§ **Exercise instructions**:
All of the entries must appear again exactly as written.

§ **Dataset entries**:
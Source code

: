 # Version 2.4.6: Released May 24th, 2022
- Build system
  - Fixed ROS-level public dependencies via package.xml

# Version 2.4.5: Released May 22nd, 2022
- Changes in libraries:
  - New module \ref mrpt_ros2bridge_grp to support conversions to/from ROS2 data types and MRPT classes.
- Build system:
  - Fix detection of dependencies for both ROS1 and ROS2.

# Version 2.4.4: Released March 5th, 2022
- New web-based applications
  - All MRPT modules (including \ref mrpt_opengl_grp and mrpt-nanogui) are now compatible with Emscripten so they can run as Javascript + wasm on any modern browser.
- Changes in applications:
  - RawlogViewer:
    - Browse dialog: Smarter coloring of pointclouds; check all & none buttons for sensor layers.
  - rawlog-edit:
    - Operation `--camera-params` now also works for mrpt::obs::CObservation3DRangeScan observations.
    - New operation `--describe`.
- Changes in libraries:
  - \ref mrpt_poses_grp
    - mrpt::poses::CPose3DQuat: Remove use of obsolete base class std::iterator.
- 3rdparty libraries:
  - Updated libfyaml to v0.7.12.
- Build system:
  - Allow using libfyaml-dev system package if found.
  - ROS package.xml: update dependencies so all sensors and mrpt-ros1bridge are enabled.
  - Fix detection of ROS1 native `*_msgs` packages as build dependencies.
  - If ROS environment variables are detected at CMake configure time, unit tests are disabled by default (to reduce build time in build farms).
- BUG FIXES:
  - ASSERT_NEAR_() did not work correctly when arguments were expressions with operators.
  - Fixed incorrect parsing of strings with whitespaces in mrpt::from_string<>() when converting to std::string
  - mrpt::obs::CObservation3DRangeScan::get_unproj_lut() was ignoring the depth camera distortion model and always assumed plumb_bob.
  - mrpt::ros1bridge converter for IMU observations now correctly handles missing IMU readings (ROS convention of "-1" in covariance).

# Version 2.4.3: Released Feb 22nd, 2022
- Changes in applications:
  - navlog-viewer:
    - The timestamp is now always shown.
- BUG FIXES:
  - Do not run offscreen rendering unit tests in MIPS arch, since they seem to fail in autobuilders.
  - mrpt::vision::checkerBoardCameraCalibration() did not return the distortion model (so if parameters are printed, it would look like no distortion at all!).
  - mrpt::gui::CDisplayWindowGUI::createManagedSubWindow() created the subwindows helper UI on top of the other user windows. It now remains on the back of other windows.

§ **The completed task**:
Source code

: # Version 2.4.6: Released May 24th, 2022
- Build system
  - Fixed ROS-level public dependencies via package.xml

# Version 2.4.5: Released May 22nd, 2022
- Changes in libraries:
  - New module \ref mrpt_ros2bridge_grp to support conversions to/from ROS2 data types and MRPT classes.
- Build system:
  - Fix detection of dependencies for both ROS1 and ROS2.

# Version 2.4.4: Released March 5th, 2022
- New web-based applications
  - All MRPT modules (including \ref mrpt_opengl_grp and mrpt-nanogui) are now compatible with Emscripten so they can run as Javascript + wasm on any modern browser.
- Changes in applications:
  - RawlogViewer:
    - Browse dialog: Smarter coloring of pointclouds; check all & none buttons for sensor layers.
  - rawlog-edit:
    - Operation `--camera-params` now also works for mrpt::obs::CObservation3DRangeScan observations.
    - New operation `--describe`.
- Changes in libraries:
  - \ref mrpt_poses_grp
    - mrpt::poses::CPose3DQuat: Remove use of obsolete base class std::iterator.
- 3rdparty libraries:
  - Updated libfyaml to v0.7.12.
- Build system:
  - Allow using libfyaml-dev system package if found.
  - ROS package.xml: update dependencies so all sensors and mrpt-ros1bridge are enabled.
  - Fix detection of ROS1 native `*_msgs` packages as build dependencies.
  - If ROS environment variables are detected at CMake configure time, unit tests are disabled by default (to reduce build time in build farms).
- BUG FIXES:
  - ASSERT_NEAR_() did not work correctly when arguments were expressions with operators.
  - Fixed incorrect parsing of strings with whitespaces in mrpt::from_string<>() when converting to std::string
  - mrpt::obs::CObservation3DRangeScan::get_unproj_lut() was ignoring the depth camera distortion model and always assumed plumb_bob.
  - mrpt::ros1bridge converter for IMU observations now correctly handles missing IMU readings (ROS convention of "-1" in covariance).

# Version 2.4.3: Released Feb 22nd, 2022
- Changes in applications:
  - navlog-viewer:
    - The timestamp is now always shown.
- BUG FIXES:
  - Do not run offscreen rendering unit tests in MIPS arch, since they seem to fail in autobuilders.
  - mrpt::vision::checkerBoardCameraCalibration() did not return the distortion model (so if parameters are printed, it would look like no distortion at all!).
  - mrpt::gui::CDisplayWindowGUI::createManagedSubWindow() created the subwindows helper UI on top of the other user windows. It now remains on the back of other windows.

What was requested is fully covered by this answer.